Badminton World Federation held its annual meeting this month and proposed quite a few changes in the sport of badminton. Only some of these changes are approved up till now while some are being pondered upon further by BWF. The new approved rules will be implemented at the biggest event of Badminton this year, the England Open.

Former and current players from all over the world have mocked this decision by the BWF to introduce new rules into this game and potentially put the future of this game to a risk.

So, what exactly are these rules that we will witness in the England’s Open? Allsportspk presents you with the new rules that are already in play and those which are under consideration:

Experimental Service Law

Previously, when a player serviced the shuttle it had to be below a player’s waist however, according to the new rule a player has to keep the shuttle 1.15 meters above the court’s surface before serving. After the implantation of this rule in the England Open it will be very difficult for tall players to serve correctly which will reflect clearly in their performance.

A Change in Scoring System

This rule is not yet endorsed and will be pondered upon further in the meeting held by BWF in May. According to this rule, there will be a best of five format as opposed to the three-game structure that is currently in fashion nowadays.

Reduce On-Court Coaching

This rule also awaits endorsing by the ACM. The current rules allow on-court coaching at the 11-point lemon break and also after each game is finished. But contrary to this BWF is demanding to reduce this time as much as possible.

Mandatory Participation

This rule has been in effect since the start of 2018. This rule states that it is obligatory for the top ranked 15 male & female to participate in at least 12 events in an individual season. If they fail to do so they will be liable to pay a fine.

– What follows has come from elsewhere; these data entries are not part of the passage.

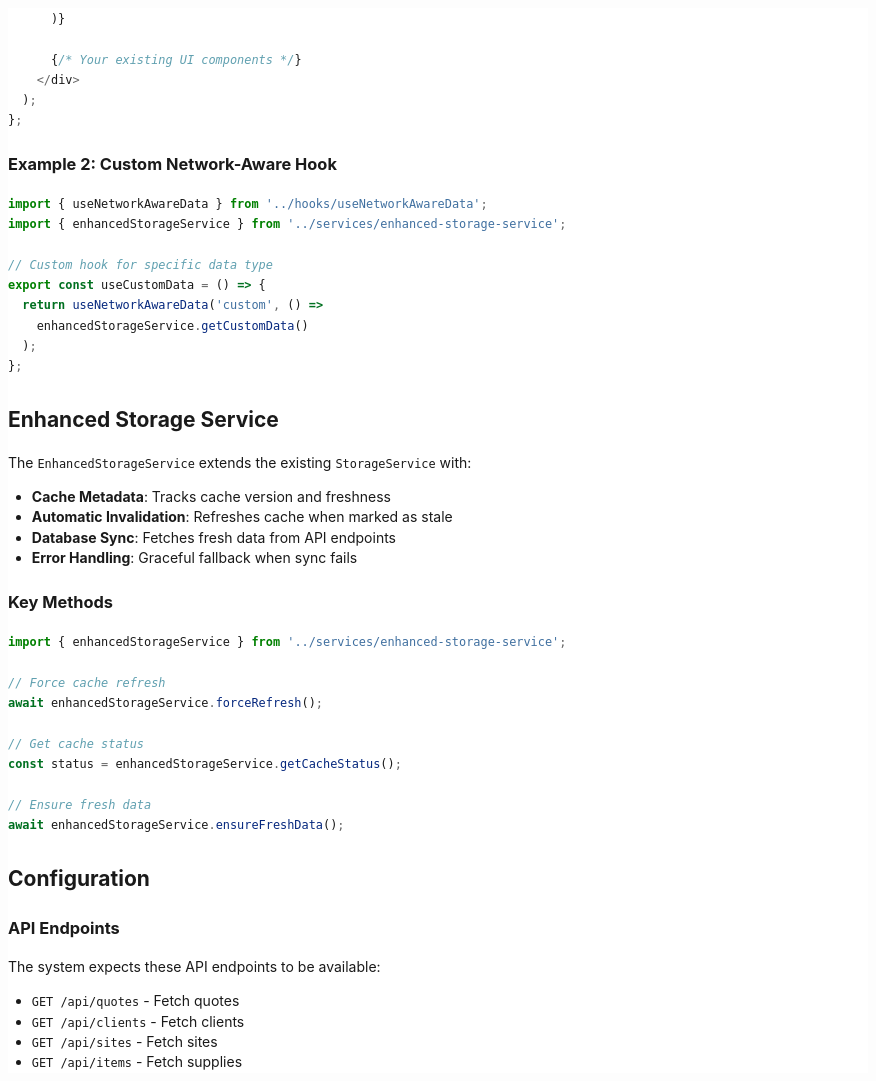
 ```typescript
      )}

      {/* Your existing UI components */}
    </div>
  );
};
```

### Example 2: Custom Network-Aware Hook
```typescript
import { useNetworkAwareData } from '../hooks/useNetworkAwareData';
import { enhancedStorageService } from '../services/enhanced-storage-service';

// Custom hook for specific data type
export const useCustomData = () => {
  return useNetworkAwareData('custom', () =>
    enhancedStorageService.getCustomData()
  );
};
```

## Enhanced Storage Service

The `EnhancedStorageService` extends the existing `StorageService` with:

- **Cache Metadata**: Tracks cache version and freshness
- **Automatic Invalidation**: Refreshes cache when marked as stale
- **Database Sync**: Fetches fresh data from API endpoints
- **Error Handling**: Graceful fallback when sync fails

### Key Methods

```typescript
import { enhancedStorageService } from '../services/enhanced-storage-service';

// Force cache refresh
await enhancedStorageService.forceRefresh();

// Get cache status
const status = enhancedStorageService.getCacheStatus();

// Ensure fresh data
await enhancedStorageService.ensureFreshData();
```

## Configuration

### API Endpoints
The system expects these API endpoints to be available:
- `GET /api/quotes` - Fetch quotes
- `GET /api/clients` - Fetch clients
- `GET /api/sites` - Fetch sites
- `GET /api/items` - Fetch supplies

So, how are these rules going to impact Badminton and what be its long term affects?

Well the service rule will clearly impact the tall players as due to their height they might not be able to service properly causing them to lose a point or maybe two due to wrong service.

The idea of a scoring system change (if approved) or the on-court coaching rule has also not been widely accepted as players have come out and spoken against them in an open fashion.

And lastly the 12-tournament rule, which is outright flawed as this gives virtually no time to a player who has slow recovery time if he gets an injury and thus he will have to pay a fine.

The question that comes up here is that what is logic behind BWF proposing all these rules?

Well, this is a question that we do not have an answer to. Similarly, the professional badminton players also have no clue as to why the BWF is so keen on changing these rules.

Meanwhile, the BWF is left to ponder on their suggestions regarding these rules and what their plans are regarding the future of this sport.